*** Supplied data ***
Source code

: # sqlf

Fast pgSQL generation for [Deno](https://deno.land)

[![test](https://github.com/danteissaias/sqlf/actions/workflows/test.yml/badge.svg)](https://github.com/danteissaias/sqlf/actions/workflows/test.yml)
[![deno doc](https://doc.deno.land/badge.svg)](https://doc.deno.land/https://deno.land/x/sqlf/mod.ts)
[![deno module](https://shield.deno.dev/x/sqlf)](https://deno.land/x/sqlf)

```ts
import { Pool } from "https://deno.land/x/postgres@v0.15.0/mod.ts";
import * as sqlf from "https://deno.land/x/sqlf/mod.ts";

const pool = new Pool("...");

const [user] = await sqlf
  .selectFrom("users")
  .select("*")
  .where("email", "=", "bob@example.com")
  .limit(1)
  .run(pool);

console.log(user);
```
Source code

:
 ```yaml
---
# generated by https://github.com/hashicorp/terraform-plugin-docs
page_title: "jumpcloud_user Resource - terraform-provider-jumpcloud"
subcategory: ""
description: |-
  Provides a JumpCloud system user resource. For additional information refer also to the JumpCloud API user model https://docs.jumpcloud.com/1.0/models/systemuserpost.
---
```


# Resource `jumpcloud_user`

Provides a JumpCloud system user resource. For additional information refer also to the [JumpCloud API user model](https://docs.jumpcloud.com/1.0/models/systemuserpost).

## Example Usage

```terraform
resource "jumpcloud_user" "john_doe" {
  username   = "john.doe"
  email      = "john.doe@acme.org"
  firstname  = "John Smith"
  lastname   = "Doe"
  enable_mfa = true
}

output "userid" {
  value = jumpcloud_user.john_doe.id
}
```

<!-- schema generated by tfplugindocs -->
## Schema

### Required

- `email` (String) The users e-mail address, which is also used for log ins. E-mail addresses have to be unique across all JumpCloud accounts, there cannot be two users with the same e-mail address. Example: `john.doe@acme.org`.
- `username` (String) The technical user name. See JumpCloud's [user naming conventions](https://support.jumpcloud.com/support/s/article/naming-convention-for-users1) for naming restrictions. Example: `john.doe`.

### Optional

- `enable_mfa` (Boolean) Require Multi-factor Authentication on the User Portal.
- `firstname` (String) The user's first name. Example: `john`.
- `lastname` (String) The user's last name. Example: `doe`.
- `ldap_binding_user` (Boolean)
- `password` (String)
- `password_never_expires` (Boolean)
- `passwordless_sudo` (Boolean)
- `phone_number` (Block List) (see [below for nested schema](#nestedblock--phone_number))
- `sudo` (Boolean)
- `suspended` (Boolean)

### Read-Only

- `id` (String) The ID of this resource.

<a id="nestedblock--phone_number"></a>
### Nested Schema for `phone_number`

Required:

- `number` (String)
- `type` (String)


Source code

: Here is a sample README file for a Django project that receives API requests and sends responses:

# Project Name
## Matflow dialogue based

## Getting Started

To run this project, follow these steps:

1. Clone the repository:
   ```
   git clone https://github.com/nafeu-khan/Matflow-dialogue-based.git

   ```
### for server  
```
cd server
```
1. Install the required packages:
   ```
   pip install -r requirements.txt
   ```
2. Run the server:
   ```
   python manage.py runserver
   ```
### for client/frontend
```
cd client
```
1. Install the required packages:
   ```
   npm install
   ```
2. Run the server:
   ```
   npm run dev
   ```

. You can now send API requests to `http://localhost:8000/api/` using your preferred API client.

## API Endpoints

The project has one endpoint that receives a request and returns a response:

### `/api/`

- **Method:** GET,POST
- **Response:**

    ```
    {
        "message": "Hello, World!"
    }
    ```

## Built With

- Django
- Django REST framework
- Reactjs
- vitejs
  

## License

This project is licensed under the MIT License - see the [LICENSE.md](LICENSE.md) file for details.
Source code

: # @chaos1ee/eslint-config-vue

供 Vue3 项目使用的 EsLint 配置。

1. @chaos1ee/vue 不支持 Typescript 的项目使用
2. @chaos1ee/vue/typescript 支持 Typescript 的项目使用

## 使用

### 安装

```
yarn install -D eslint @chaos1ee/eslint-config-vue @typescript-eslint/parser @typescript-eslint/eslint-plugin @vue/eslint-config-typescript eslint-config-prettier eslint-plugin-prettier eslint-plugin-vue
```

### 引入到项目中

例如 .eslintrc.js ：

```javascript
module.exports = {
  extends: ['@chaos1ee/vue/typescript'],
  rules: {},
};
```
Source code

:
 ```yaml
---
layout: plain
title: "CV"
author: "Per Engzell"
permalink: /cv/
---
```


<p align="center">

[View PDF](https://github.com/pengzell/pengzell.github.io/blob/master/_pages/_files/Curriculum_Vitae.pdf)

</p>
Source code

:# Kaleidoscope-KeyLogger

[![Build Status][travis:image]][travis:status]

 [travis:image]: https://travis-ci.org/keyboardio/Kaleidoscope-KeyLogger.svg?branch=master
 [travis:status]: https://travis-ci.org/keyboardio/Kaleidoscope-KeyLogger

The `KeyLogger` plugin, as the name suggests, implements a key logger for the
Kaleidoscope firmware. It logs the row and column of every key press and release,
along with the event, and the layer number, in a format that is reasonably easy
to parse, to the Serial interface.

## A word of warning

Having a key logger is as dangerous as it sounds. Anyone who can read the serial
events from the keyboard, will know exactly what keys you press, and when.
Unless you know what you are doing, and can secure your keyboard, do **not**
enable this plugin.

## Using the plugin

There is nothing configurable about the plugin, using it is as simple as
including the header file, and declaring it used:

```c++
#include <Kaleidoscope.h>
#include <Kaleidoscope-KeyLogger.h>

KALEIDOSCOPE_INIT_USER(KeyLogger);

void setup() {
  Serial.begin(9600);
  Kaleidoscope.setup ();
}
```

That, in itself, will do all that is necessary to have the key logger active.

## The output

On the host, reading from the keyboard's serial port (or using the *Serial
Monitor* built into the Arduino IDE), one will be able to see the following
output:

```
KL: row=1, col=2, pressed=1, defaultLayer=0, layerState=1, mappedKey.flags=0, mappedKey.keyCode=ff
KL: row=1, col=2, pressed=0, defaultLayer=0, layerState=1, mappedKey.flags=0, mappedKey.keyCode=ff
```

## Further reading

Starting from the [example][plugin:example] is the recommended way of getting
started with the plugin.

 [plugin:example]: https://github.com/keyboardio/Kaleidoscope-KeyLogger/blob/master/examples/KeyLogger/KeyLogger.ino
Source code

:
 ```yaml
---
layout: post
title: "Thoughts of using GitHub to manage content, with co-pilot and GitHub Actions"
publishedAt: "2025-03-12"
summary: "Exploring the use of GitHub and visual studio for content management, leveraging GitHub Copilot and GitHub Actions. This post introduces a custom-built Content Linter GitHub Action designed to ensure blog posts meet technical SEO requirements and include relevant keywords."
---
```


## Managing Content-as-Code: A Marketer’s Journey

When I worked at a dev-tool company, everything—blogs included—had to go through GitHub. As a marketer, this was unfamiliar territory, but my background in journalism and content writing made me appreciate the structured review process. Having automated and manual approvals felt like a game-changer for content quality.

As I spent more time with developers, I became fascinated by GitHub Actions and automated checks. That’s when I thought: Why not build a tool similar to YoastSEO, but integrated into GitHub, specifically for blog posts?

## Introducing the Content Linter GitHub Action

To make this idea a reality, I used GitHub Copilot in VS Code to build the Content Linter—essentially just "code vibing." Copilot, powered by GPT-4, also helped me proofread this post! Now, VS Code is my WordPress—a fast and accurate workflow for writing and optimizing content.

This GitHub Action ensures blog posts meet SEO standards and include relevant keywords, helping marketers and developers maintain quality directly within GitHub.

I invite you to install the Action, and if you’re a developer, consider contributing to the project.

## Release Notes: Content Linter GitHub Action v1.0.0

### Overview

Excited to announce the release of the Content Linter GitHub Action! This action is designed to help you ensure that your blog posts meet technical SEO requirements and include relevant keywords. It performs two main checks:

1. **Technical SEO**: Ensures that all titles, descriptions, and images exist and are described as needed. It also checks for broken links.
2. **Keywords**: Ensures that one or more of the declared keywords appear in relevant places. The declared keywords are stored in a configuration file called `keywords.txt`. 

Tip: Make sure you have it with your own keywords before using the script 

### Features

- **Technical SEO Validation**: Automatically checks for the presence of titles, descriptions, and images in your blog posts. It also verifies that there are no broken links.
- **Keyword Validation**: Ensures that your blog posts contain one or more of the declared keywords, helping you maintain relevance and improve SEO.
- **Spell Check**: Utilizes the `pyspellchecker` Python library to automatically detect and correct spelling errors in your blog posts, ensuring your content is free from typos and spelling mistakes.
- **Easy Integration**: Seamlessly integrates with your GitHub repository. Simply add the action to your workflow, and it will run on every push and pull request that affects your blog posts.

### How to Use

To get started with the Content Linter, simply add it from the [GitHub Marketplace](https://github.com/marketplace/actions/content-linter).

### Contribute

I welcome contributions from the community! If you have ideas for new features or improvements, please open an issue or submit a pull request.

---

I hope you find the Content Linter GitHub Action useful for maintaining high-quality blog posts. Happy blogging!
***
Work order >>
Which lines above run from the one containing "[![Build Status][travis:image]][travis:status]" down to the one containing "Having a key"? Repeat exactly those, both ends included, and nothing else.

Solution for this problem >>
[![Build Status][travis:image]][travis:status]

 [travis:image]: https://travis-ci.org/keyboardio/Kaleidoscope-KeyLogger.svg?branch=master
 [travis:status]: https://travis-ci.org/keyboardio/Kaleidoscope-KeyLogger

The `KeyLogger` plugin, as the name suggests, implements a key logger for the
Kaleidoscope firmware. It logs the row and column of every key press and release,
along with the event, and the layer number, in a format that is reasonably easy
to parse, to the Serial interface.

## A word of warning

Having a key logger is as dangerous as it sounds. Anyone who can read the serial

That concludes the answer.